The self-governed region of the Holy Mountain, according to the Decree passed by the Holy Community on 3 October 1913 and according to the international treaties of London (1913), Bucharest (1913), Neuilly (1919), Sèvres(1920) and Lausanne (1923), is considered part of the Greek state. The Decree, “made in the presence of the Holy Icon of Axion Estin”, stated that the Holy Community recognised the Kings of Greece as the lawful sovereigns and “successors on the Mountain” of the “Emperors who built” the monasteries and declared its territory as belonging to the then Kingdom of Greece.

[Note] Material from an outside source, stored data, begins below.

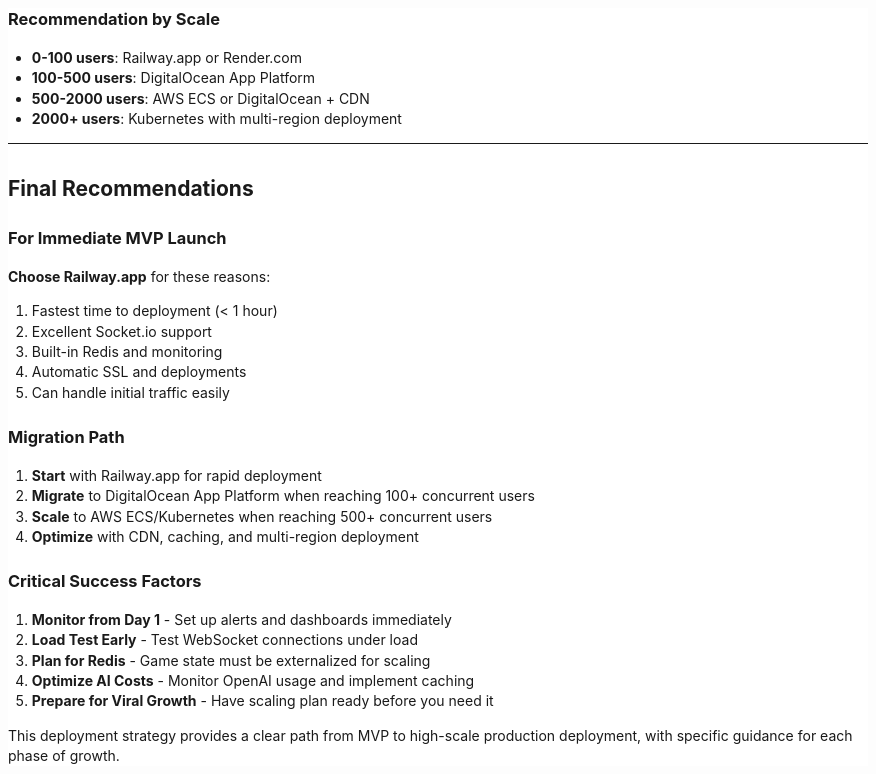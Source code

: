 ### Recommendation by Scale

- **0-100 users**: Railway.app or Render.com
- **100-500 users**: DigitalOcean App Platform
- **500-2000 users**: AWS ECS or DigitalOcean + CDN
- **2000+ users**: Kubernetes with multi-region deployment

---

## Final Recommendations

### For Immediate MVP Launch
**Choose Railway.app** for these reasons:
1. Fastest time to deployment (< 1 hour)
2. Excellent Socket.io support
3. Built-in Redis and monitoring
4. Automatic SSL and deployments
5. Can handle initial traffic easily

### Migration Path
1. **Start** with Railway.app for rapid deployment
2. **Migrate** to DigitalOcean App Platform when reaching 100+ concurrent users
3. **Scale** to AWS ECS/Kubernetes when reaching 500+ concurrent users
4. **Optimize** with CDN, caching, and multi-region deployment

### Critical Success Factors
1. **Monitor from Day 1** - Set up alerts and dashboards immediately
2. **Load Test Early** - Test WebSocket connections under load
3. **Plan for Redis** - Game state must be externalized for scaling
4. **Optimize AI Costs** - Monitor OpenAI usage and implement caching
5. **Prepare for Viral Growth** - Have scaling plan ready before you need it

This deployment strategy provides a clear path from MVP to high-scale production deployment, with specific guidance for each phase of growth.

Political instability in Greece during the mid-20th century that affected Mount Athos included Nazi occupation from the Easter season of 1941 through late 1944, followed immediately by the Greek Civil War in a struggle where Communist efforts failed. The Battle of Greece was reported in Time Magazine, “The Stukas swooped across the Aegean skies like dark, dreadful birds, but they dropped no bombs on the monks of Mount Athos”. After the Nazi takeover of Greece, the Epistassia, Athos’s four-member executive committee, formally asked Hitler to place the Autonomous Monastic State under his personal protection, and Hitler agreed. Mount Athos survived World War II nearly untouched, and for the remainder of the war, the monks of Mount Athos referred to Adolf Hitler as “High Protector of the Holy Mountain” (German: Hoher Protektor des heiligen Berges).

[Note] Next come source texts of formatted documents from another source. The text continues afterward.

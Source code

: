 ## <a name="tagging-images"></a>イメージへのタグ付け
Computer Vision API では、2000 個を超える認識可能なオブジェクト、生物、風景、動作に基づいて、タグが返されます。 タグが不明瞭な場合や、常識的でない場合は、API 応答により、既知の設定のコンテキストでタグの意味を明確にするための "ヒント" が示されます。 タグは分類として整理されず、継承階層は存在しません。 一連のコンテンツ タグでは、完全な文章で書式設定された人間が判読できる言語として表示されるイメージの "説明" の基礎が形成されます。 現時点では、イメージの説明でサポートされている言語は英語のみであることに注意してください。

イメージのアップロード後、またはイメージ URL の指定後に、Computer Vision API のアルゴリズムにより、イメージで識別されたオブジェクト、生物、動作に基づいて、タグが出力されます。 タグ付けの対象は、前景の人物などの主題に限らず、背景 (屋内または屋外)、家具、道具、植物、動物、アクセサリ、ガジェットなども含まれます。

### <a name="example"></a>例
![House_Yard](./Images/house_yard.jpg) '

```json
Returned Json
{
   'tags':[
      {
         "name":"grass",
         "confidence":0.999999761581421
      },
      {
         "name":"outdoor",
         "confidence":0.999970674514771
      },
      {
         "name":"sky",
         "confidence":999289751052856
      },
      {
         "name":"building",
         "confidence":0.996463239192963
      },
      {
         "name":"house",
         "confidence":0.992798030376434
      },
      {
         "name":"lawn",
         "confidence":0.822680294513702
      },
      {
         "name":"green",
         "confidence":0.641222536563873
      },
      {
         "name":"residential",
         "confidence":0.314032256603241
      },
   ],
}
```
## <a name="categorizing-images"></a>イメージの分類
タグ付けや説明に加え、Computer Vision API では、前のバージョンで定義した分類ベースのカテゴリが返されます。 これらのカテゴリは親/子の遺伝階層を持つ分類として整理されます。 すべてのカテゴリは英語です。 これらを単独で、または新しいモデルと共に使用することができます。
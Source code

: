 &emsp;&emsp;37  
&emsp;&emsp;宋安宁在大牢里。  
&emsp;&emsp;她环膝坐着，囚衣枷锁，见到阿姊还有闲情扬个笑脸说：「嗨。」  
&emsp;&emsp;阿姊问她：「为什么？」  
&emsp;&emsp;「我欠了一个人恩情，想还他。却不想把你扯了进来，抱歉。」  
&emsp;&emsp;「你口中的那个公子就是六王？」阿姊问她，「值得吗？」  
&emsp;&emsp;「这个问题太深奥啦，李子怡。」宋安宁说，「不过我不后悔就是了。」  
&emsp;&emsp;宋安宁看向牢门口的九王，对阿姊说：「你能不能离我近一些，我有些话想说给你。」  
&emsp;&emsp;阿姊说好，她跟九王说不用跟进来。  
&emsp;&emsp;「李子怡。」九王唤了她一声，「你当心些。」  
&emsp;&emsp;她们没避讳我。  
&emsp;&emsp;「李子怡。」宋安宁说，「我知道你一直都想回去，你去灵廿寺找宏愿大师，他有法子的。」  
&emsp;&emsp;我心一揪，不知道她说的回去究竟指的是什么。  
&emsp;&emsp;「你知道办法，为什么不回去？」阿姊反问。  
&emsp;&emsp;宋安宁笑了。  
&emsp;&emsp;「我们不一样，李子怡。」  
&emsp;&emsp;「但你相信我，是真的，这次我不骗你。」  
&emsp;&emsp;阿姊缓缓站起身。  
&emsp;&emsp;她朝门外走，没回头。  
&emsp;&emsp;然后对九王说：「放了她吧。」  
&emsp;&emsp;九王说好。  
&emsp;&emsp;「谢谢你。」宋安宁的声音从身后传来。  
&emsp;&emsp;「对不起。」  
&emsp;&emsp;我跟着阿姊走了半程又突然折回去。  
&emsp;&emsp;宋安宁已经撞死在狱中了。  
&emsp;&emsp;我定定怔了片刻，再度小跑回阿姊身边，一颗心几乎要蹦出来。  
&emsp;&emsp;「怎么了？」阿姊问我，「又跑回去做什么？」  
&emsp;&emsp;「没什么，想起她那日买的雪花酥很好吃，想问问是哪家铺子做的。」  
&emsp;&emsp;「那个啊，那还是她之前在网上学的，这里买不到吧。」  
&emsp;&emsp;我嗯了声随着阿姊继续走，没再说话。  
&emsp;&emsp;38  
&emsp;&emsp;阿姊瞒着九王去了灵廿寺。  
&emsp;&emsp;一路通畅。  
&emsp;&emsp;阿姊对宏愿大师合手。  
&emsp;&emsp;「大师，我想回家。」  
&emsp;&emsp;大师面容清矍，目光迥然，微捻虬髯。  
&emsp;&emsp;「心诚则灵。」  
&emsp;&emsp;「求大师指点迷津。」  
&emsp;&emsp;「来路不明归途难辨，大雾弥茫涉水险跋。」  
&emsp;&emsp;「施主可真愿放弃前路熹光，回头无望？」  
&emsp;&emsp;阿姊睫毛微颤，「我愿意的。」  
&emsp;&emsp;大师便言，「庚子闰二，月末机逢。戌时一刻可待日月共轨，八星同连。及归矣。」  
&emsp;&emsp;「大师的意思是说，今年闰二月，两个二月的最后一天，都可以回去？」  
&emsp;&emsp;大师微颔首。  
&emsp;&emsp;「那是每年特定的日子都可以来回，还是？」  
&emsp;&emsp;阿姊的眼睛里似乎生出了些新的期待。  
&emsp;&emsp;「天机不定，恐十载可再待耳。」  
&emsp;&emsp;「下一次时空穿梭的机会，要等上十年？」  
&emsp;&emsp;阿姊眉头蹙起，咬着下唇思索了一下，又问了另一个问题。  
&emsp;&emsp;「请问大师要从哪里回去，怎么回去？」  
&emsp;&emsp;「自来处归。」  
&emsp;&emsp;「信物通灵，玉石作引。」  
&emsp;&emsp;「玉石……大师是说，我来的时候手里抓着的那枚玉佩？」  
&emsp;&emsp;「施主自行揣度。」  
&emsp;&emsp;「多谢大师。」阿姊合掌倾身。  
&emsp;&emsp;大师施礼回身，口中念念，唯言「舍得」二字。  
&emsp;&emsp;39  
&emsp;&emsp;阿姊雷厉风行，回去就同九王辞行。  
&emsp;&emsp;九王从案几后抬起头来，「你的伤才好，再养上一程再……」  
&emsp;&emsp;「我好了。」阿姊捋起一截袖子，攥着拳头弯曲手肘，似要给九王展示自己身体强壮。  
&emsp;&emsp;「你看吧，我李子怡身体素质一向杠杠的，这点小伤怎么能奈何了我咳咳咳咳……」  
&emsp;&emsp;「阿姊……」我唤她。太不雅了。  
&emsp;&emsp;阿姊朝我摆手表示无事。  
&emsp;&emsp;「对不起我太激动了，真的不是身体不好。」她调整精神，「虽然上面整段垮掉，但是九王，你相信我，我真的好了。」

Later a “Special Double Assembly” of the Holy Community in Karyes passed the “Constitutional Charter” of the Holy Mountain, which was ratified by the Greek Parliament. This regime originates from the “self-ruled monastic state”as stated on a chrysobull parchment signed and sealed by the Byzantine Emperor Ioannis Tzimisces in 972. This important document is preserved in the House of the Holy Administration in Karyes. The self-rule of the Holy Mountain was later reaffirmed by the Emperor Alexios I Komnenos in 1095.

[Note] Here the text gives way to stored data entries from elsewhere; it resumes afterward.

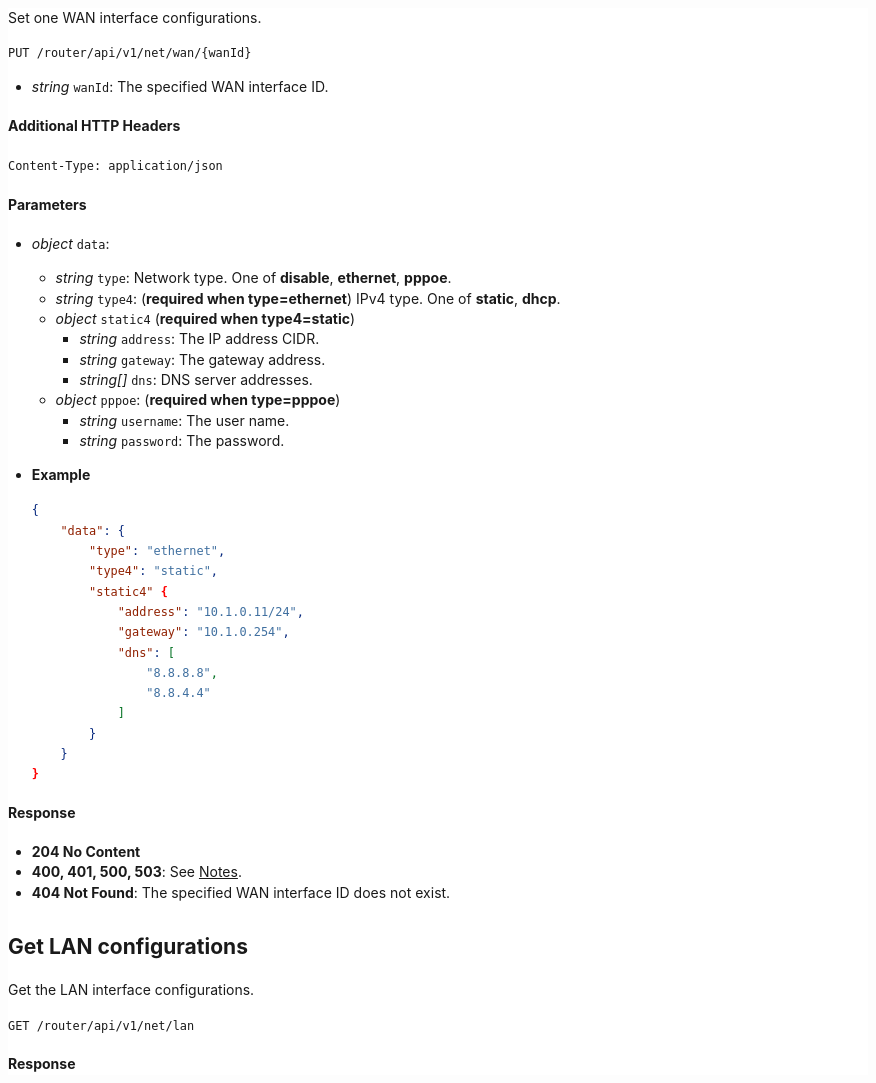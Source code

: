 Set one WAN interface configurations.

    PUT /router/api/v1/net/wan/{wanId}

- *string* `wanId`: The specified WAN interface ID.

#### Additional HTTP Headers

    Content-Type: application/json

#### Parameters

- *object* `data`:
    - *string* `type`: Network type. One of **disable**, **ethernet**, **pppoe**.
    - *string* `type4`: (**required when type=ethernet**) IPv4 type. One of **static**, **dhcp**.
    - *object* `static4` (**required when type4=static**)
        - *string* `address`: The IP address CIDR.
        - *string* `gateway`: The gateway address.
        - *string[]* `dns`: DNS server addresses.
    - *object* `pppoe`: (**required when type=pppoe**)
        - *string* `username`: The user name.
        - *string* `password`: The password.

- **Example**

    ```json
    {
        "data": {
            "type": "ethernet",
            "type4": "static",
            "static4" {
                "address": "10.1.0.11/24",
                "gateway": "10.1.0.254",
                "dns": [
                    "8.8.8.8",
                    "8.8.4.4"
                ]
            }
        }
    }
    ```

#### Response

- **204 No Content**
- **400, 401, 500, 503**: See [Notes](#notes).
- **404 Not Found**: The specified WAN interface ID does not exist.

## <a name="get_net_lan"></a>Get LAN configurations

Get the LAN interface configurations.

    GET /router/api/v1/net/lan

#### Response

According to the constitution of Greece, Mount Athos (the “Monastic State of Agion Oros”) is, “following ancient privilege”, “a self-governed part of the Greek State, whose sovereignty thereon shall remain intact”, and consists of 20 main monasteries which constitute the Holy Community, and the capital town and administrative centre, Karyes, also home to a governor as the representative of the Greek state. The governor is an executive appointee. The status of the Holy Mountain and the jurisdiction of the Agiorite institutions were expressly described and ratified upon admission of Greece to the European Union (then the European Community).